Dressing Ward Four Women for Success

While job hunting is daunting, landing the job can be worse, especially for women. 

According to a study done by the University of the West of Scotland, women are predominantly being judged by their looks, while male candidates are judged by the type of content on their resumes.

With that being said, is there any way for a woman to get the job without the latest fashions, toned physiques, and glamour make-up and hair?

Dress for Success [DFSDC] in Washington D.C. says yes, by empowering women to secure poverty-free lives and being “much more than simply a new outfit.”

Dress for Success is located in Ward Four- Photo by Ayanna Alexander

DFS Executive Director, Amanda Knott, has worked tirelessly to ensure that women have many different ways to achieve economic independence.

“The mission of DFSDC is to promote the economic independence of disadvantaged women by providing professional attire, a network of support and the career development tools to help women thrive in work and in life,” Knott said.

In order to promote economic independence, Knott explained that DFSDC is currently creating different programs for women to learn about themselves and their careers of choice, while networking with women just like them.

“We are looking forward to beginning our Going Places Network (GPN) Workforce Development Program this fall,” she said. “We will capacitate up to 40 women and prepare them for permanent employment from the end of September to the beginning of December.”

The GPN program provides two sessions, starting in Sept. 28, 2016, on Mondays and Wednesdays discussing job readiness. It’s highlighted the need for resume customization, personal image branding, job search & optimization techniques, interview skill improvement, and much more.

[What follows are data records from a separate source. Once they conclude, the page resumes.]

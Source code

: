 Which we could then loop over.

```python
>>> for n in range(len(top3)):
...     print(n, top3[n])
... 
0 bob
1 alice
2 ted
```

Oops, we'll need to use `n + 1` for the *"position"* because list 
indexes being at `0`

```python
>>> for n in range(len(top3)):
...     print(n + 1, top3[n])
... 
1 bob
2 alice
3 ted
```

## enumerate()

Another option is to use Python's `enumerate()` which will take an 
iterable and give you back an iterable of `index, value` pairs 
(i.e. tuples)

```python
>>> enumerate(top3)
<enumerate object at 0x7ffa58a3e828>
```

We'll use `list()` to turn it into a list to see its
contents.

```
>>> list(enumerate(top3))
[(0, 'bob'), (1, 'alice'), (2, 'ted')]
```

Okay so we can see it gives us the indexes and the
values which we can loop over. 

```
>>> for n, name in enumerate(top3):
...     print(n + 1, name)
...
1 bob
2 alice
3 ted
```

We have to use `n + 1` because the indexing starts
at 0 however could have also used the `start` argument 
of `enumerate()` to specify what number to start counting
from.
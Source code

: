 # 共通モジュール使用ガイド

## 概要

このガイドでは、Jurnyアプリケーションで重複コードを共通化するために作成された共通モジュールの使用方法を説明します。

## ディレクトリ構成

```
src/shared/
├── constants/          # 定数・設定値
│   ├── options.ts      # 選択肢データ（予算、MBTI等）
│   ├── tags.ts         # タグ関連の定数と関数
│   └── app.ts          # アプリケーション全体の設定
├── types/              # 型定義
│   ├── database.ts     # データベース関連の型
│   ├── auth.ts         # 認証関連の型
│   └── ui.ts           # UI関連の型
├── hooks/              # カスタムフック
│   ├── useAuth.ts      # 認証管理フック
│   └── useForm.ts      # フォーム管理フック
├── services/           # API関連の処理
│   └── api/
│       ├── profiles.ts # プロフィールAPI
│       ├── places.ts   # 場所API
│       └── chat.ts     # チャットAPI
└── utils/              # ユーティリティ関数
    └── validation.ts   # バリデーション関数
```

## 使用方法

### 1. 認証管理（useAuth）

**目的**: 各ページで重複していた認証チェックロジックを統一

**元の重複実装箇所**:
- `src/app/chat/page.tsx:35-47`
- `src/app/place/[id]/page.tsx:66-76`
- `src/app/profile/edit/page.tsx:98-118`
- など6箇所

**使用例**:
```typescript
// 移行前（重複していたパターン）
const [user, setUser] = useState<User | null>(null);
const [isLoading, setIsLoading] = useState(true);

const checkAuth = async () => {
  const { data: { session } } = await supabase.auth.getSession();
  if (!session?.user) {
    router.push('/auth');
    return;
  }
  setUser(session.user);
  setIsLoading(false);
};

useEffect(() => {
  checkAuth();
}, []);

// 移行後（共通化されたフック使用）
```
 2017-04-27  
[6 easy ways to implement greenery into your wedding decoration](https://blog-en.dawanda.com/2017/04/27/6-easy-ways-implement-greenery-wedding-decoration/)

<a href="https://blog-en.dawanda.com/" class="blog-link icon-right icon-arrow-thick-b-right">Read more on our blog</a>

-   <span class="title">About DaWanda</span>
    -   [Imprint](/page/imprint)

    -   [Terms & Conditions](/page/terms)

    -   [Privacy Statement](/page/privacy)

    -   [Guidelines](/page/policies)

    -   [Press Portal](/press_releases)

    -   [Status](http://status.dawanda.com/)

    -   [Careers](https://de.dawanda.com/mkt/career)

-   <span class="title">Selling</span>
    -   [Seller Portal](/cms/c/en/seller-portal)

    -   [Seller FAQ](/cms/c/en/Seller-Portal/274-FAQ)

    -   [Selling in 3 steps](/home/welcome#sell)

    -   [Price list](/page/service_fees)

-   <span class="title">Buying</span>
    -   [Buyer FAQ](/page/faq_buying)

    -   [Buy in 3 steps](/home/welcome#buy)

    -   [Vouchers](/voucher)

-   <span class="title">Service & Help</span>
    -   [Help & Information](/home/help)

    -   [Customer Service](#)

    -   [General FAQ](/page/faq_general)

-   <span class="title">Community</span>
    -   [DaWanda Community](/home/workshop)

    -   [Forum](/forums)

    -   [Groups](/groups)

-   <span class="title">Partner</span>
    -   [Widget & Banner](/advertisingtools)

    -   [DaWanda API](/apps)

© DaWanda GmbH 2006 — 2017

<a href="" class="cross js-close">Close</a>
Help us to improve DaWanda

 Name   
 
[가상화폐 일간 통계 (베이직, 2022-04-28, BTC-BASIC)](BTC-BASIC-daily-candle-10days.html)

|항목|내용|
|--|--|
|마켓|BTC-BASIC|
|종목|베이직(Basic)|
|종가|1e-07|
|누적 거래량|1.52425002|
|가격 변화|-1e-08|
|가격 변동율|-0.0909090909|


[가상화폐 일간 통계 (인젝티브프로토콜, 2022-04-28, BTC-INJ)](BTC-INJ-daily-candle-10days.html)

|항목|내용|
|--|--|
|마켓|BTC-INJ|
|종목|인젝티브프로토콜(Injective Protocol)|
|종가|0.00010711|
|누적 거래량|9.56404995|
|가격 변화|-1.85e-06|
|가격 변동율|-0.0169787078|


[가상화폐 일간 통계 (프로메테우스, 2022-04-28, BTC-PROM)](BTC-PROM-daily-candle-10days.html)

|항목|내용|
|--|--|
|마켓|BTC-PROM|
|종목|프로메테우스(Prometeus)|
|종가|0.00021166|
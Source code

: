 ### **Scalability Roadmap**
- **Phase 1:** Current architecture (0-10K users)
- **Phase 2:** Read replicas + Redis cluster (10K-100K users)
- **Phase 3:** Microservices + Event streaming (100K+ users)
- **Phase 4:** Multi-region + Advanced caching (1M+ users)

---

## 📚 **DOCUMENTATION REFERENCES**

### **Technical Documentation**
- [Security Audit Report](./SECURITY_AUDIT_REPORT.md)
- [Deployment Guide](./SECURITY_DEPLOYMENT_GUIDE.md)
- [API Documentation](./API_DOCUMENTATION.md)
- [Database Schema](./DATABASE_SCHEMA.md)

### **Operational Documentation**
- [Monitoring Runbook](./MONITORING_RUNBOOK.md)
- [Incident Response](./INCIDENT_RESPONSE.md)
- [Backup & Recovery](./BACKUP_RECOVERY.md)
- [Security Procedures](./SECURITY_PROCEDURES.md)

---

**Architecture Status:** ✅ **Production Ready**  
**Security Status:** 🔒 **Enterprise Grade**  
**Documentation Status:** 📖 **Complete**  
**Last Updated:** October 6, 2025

Residing in Ward Four for three years, the staff of DFS pride themselves on establishing life-long connections with the women in the community. Not only do they offer clothes for interviews and various workshops, they also reach out to the Ward Four women to become volunteers for the organization and give back to those in need.

In fact, staff member, Sheila A. Melvin, described the organization as “uplifting”, in terms of what they do for all women.

“[It’s] Uplifting,” she began. “Because when the ladies leave here, they feel that they’re better prepared for that interview than before they came in here”

The non profit's aim is to outfit lower income women with clothes for job interviews- Photo by
Ayanna Alexander

After being employed by DFSDC for a little over a year, Melvin sees the impact that the organization has had on women not only in Ward Four, but all over D.C.

“Well it’s not just Ward Four, but the people that also come in here are from Wards Eight, Seven, and Six,” she said. “Although it’s pretty affluent, we have a lot of women who not only donate, but are clients from Ward Four. The women are so grateful, the young ones that have never owned a suit. I just get so much pleasure from helping them,” she said. 

As Melvin talked about the benefits of DFSDC, her first appointment of the day, came through the door, eager to sharpen her image for her interview on Thursday.

First time client, Tabitha Alexander, was sent by a local agency to aid her in obtaining Thursday’s attire. She wasn’t sure what to expect, but she was beyond excited to pick through and try on clothes.

“[I’m looking for] something that fits and gets me hired,”she joked. “I’m not big on heels. It’s a lot to look through. I’ve always heard that this place would help with finding interview looks and assist you with that. I don’t know, but I’m excited to see what I can get.”

DFSDC may be seen as an organization that just provides outfits, however, Knott and her staff constantly show that they’re not just about dressing nicely, but they also want to change women from the inside.

“We dress women on the outside and the inside for their journey,” she said. “We hope that they will feel like a part of a sisterhood after leaving DFS and that they will stay connected to the network of support that we provide through continued professional and workforce development training.”